Composite labret in situ: jet outer part at upper left, ivory inner piece just right of center.

Pretty cool.  And you should see all the micoflakes the students managed to get out of the matrix in the lab!  Truly heroic effort on their parts.

Best day yet

We had a really great finish to the official field season.  We excavated a last burial which turned out to be that of a very muscular person, who seems to have been buried in or on bird skin (maybe a bird parka).  A possible burial (a human bone showed up in a test pit) turned out to be an isolated find, so we don’t have an unexcavated burial undone.  There was a complete egg in the dark organic soil by the bone, which looks like something a fox might do to hide a stolen egg, so maybe the fox brought the bone there from somewhere else.  The DWF continued to have a number of interesting artifacts (nice lithics, ground slate, composite labret). I’ll try to get pictures up in the next few days.

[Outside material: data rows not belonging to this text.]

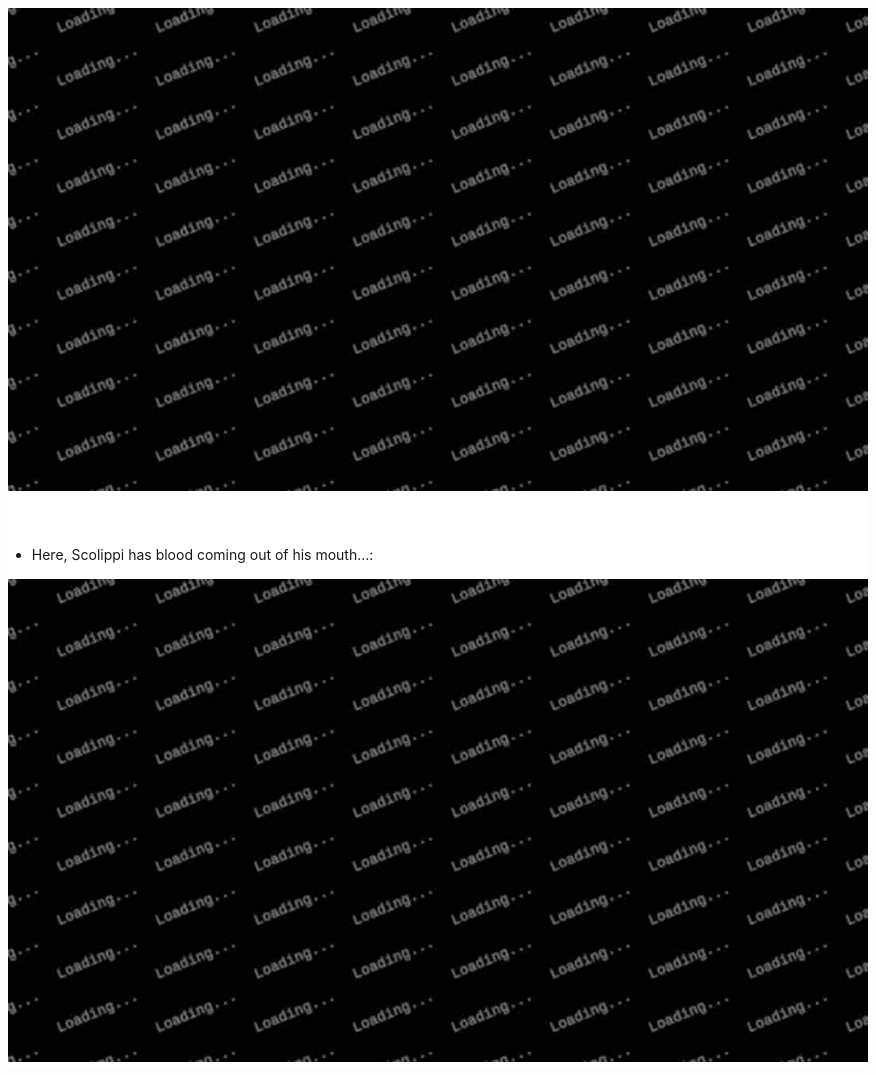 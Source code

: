  <img width="100%" height="100%" class="lazyload" src="./../images/loading.jpg"
 data-src="./../images/VA39/bd-11821-1090px.jpg"
 data-srcset="./../images/VA39/bd-11821-512px.jpg 512w,
 ./../images/VA39/bd-11821-768px.jpg 768w,
 ./../images/VA39/bd-11821-1090px.jpg 1090w"
 sizes="(min-width: 1218px) 1090px,
 (min-width: 768px) 87vw,
 89vw" />
</div>

<br>

- Here, Scolippi has blood coming out of his mouth...:

<div id="container1" class="twentytwenty-container">
 <img width="100%" height="100%" class="lazyload" src="./../images/loading.jpg" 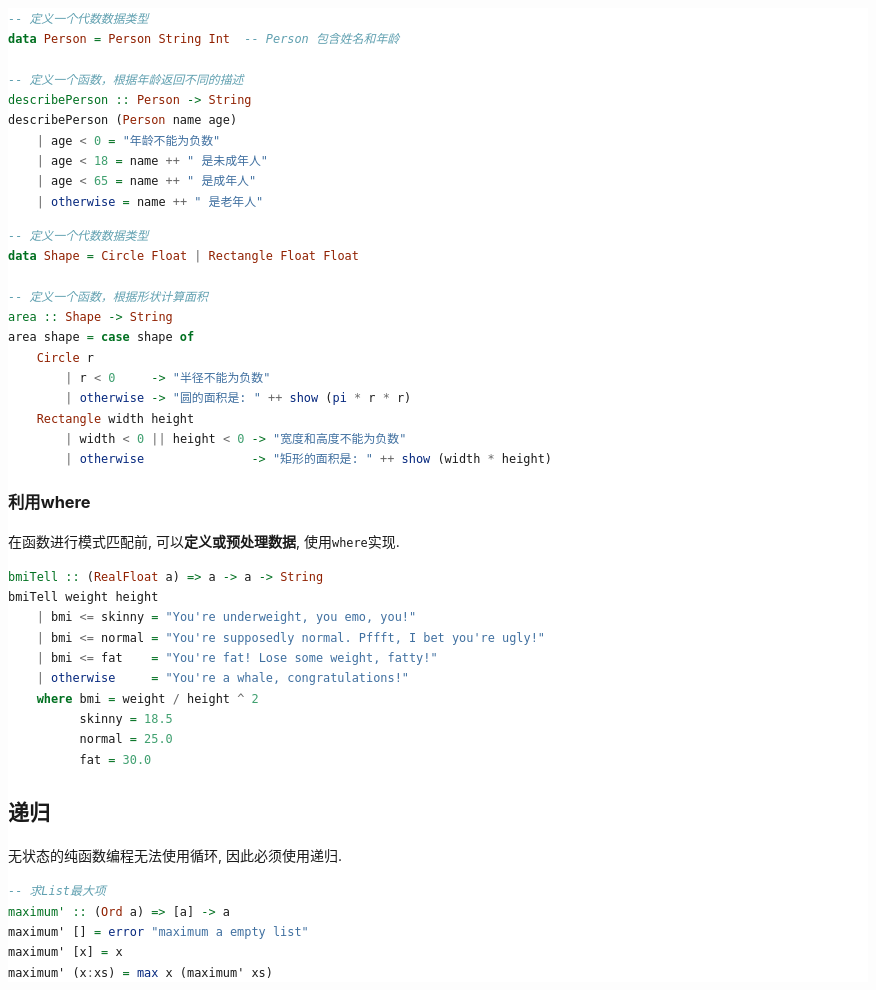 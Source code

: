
 ```haskell
-- 定义一个代数数据类型
data Person = Person String Int  -- Person 包含姓名和年龄

-- 定义一个函数，根据年龄返回不同的描述
describePerson :: Person -> String
describePerson (Person name age)
    | age < 0 = "年龄不能为负数"
    | age < 18 = name ++ " 是未成年人"
    | age < 65 = name ++ " 是成年人"
    | otherwise = name ++ " 是老年人"
```

```haskell
-- 定义一个代数数据类型
data Shape = Circle Float | Rectangle Float Float

-- 定义一个函数，根据形状计算面积
area :: Shape -> String
area shape = case shape of
    Circle r 
        | r < 0     -> "半径不能为负数"
        | otherwise -> "圆的面积是: " ++ show (pi * r * r)
    Rectangle width height
        | width < 0 || height < 0 -> "宽度和高度不能为负数"
        | otherwise               -> "矩形的面积是: " ++ show (width * height)
```

### 利用where

在函数进行模式匹配前, 可以**定义或预处理数据**, 使用`where`实现.

```haskell
bmiTell :: (RealFloat a) => a -> a -> String  
bmiTell weight height  
    | bmi <= skinny = "You're underweight, you emo, you!"  
    | bmi <= normal = "You're supposedly normal. Pffft, I bet you're ugly!"  
    | bmi <= fat    = "You're fat! Lose some weight, fatty!"  
    | otherwise     = "You're a whale, congratulations!"  
    where bmi = weight / height ^ 2  
          skinny = 18.5  
          normal = 25.0  
          fat = 30.0
```

## 递归

无状态的纯函数编程无法使用循环, 因此必须使用递归.

```haskell
-- 求List最大项
maximum' :: (Ord a) => [a] -> a
maximum' [] = error "maximum a empty list"
maximum' [x] = x
maximum' (x:xs) = max x (maximum' xs)
```
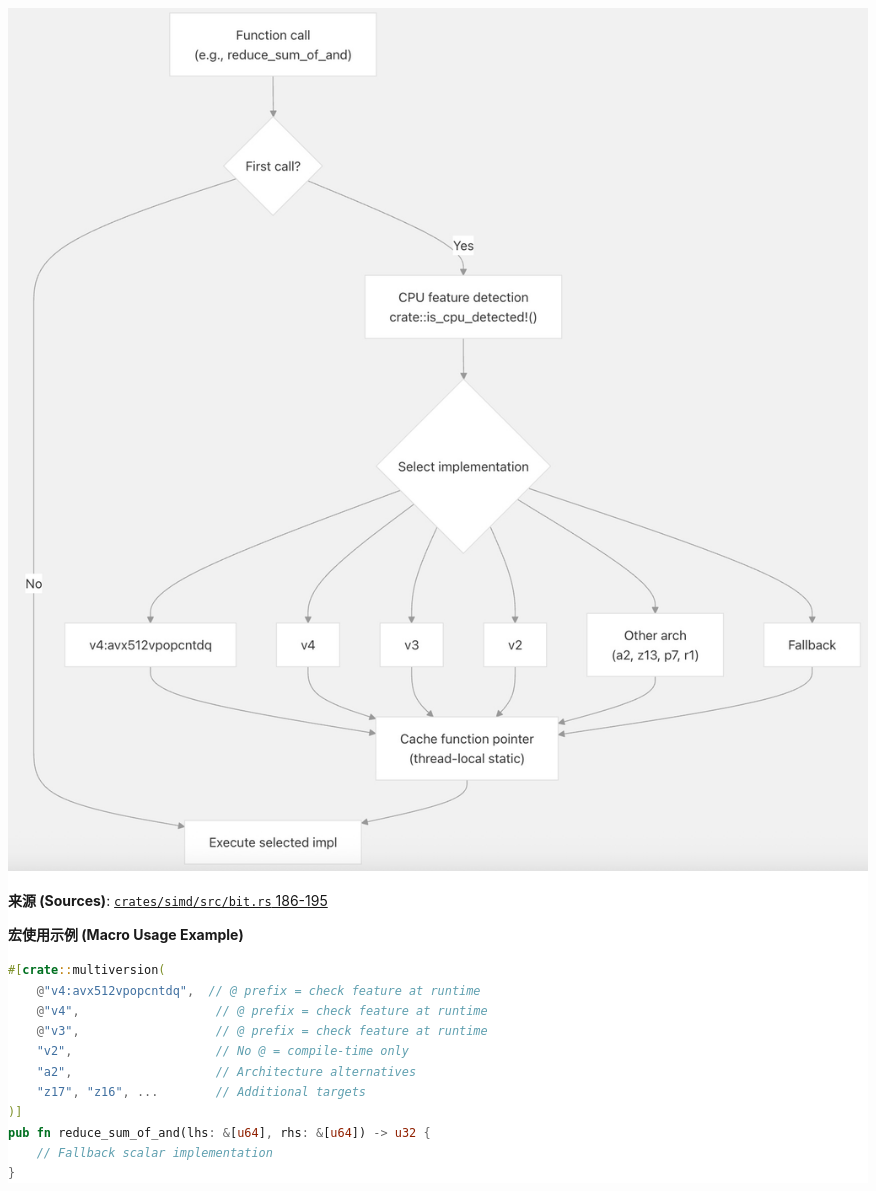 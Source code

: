 ![pic](20251101_03_pic_006.jpg)  
  
**来源 (Sources)**: [`crates/simd/src/bit.rs` 186-195](https://github.com/tensorchord/VectorChord/blob/ac12e257/crates/simd/src/bit.rs#L186-L195)  
  
**宏使用示例 (Macro Usage Example)**  
  
```rust  
#[crate::multiversion(  
    @"v4:avx512vpopcntdq",  // @ prefix = check feature at runtime  
    @"v4",                   // @ prefix = check feature at runtime    
    @"v3",                   // @ prefix = check feature at runtime  
    "v2",                    // No @ = compile-time only  
    "a2",                    // Architecture alternatives  
    "z17", "z16", ...        // Additional targets  
)]  
pub fn reduce_sum_of_and(lhs: &[u64], rhs: &[u64]) -> u32 {  
    // Fallback scalar implementation  
}  
```  
   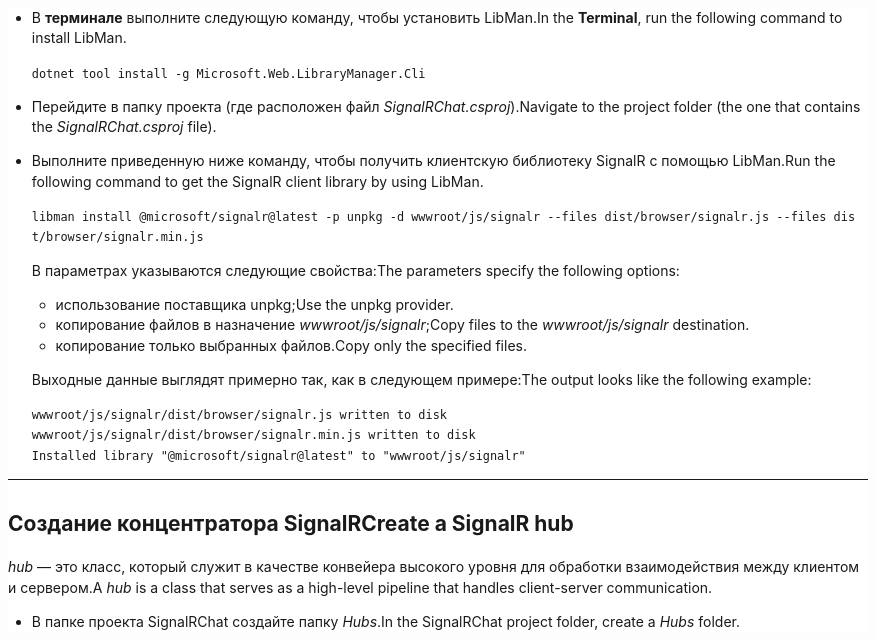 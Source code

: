 * <span data-ttu-id="1e9ae-156">В **терминале** выполните следующую команду, чтобы установить LibMan.</span><span class="sxs-lookup"><span data-stu-id="1e9ae-156">In the **Terminal**, run the following command to install LibMan.</span></span>

  ```dotnetcli
  dotnet tool install -g Microsoft.Web.LibraryManager.Cli
  ```

* <span data-ttu-id="1e9ae-157">Перейдите в папку проекта (где расположен файл *SignalRChat.csproj*).</span><span class="sxs-lookup"><span data-stu-id="1e9ae-157">Navigate to the project folder (the one that contains the *SignalRChat.csproj* file).</span></span>

* <span data-ttu-id="1e9ae-158">Выполните приведенную ниже команду, чтобы получить клиентскую библиотеку SignalR с помощью LibMan.</span><span class="sxs-lookup"><span data-stu-id="1e9ae-158">Run the following command to get the SignalR client library by using LibMan.</span></span>

  ```console
  libman install @microsoft/signalr@latest -p unpkg -d wwwroot/js/signalr --files dist/browser/signalr.js --files dist/browser/signalr.min.js
  ```

  <span data-ttu-id="1e9ae-159">В параметрах указываются следующие свойства:</span><span class="sxs-lookup"><span data-stu-id="1e9ae-159">The parameters specify the following options:</span></span>
  * <span data-ttu-id="1e9ae-160">использование поставщика unpkg;</span><span class="sxs-lookup"><span data-stu-id="1e9ae-160">Use the unpkg provider.</span></span>
  * <span data-ttu-id="1e9ae-161">копирование файлов в назначение *wwwroot/js/signalr*;</span><span class="sxs-lookup"><span data-stu-id="1e9ae-161">Copy files to the *wwwroot/js/signalr* destination.</span></span>
  * <span data-ttu-id="1e9ae-162">копирование только выбранных файлов.</span><span class="sxs-lookup"><span data-stu-id="1e9ae-162">Copy only the specified files.</span></span>

  <span data-ttu-id="1e9ae-163">Выходные данные выглядят примерно так, как в следующем примере:</span><span class="sxs-lookup"><span data-stu-id="1e9ae-163">The output looks like the following example:</span></span>

  ```console
  wwwroot/js/signalr/dist/browser/signalr.js written to disk
  wwwroot/js/signalr/dist/browser/signalr.min.js written to disk
  Installed library "@microsoft/signalr@latest" to "wwwroot/js/signalr"
  ```

---

## <a name="create-a-signalr-hub"></a><span data-ttu-id="1e9ae-164">Создание концентратора SignalR</span><span class="sxs-lookup"><span data-stu-id="1e9ae-164">Create a SignalR hub</span></span>

<span data-ttu-id="1e9ae-165">*hub* — это класс, который служит в качестве конвейера высокого уровня для обработки взаимодействия между клиентом и сервером.</span><span class="sxs-lookup"><span data-stu-id="1e9ae-165">A *hub* is a class that serves as a high-level pipeline that handles client-server communication.</span></span>

* <span data-ttu-id="1e9ae-166">В папке проекта SignalRChat создайте папку *Hubs*.</span><span class="sxs-lookup"><span data-stu-id="1e9ae-166">In the SignalRChat project folder, create a *Hubs* folder.</span></span>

We were able to backfill all the big holes, record all surface finds, cover the DWF in hopes of being able to come back later this year, and still get the students home at a reasonable hour.

Some of us are going out again in the morning with an NSF-funded Mexican/North Slope student exchange group of about 25 or so.  We’ve worked with them before, but not after the season ends, so it’s a bit challenging to find something to teach them that doesn’t risk disturbing something we haven’t got the time or crew to deal with.

I only got 4 hours of sleep last night, so off to bed.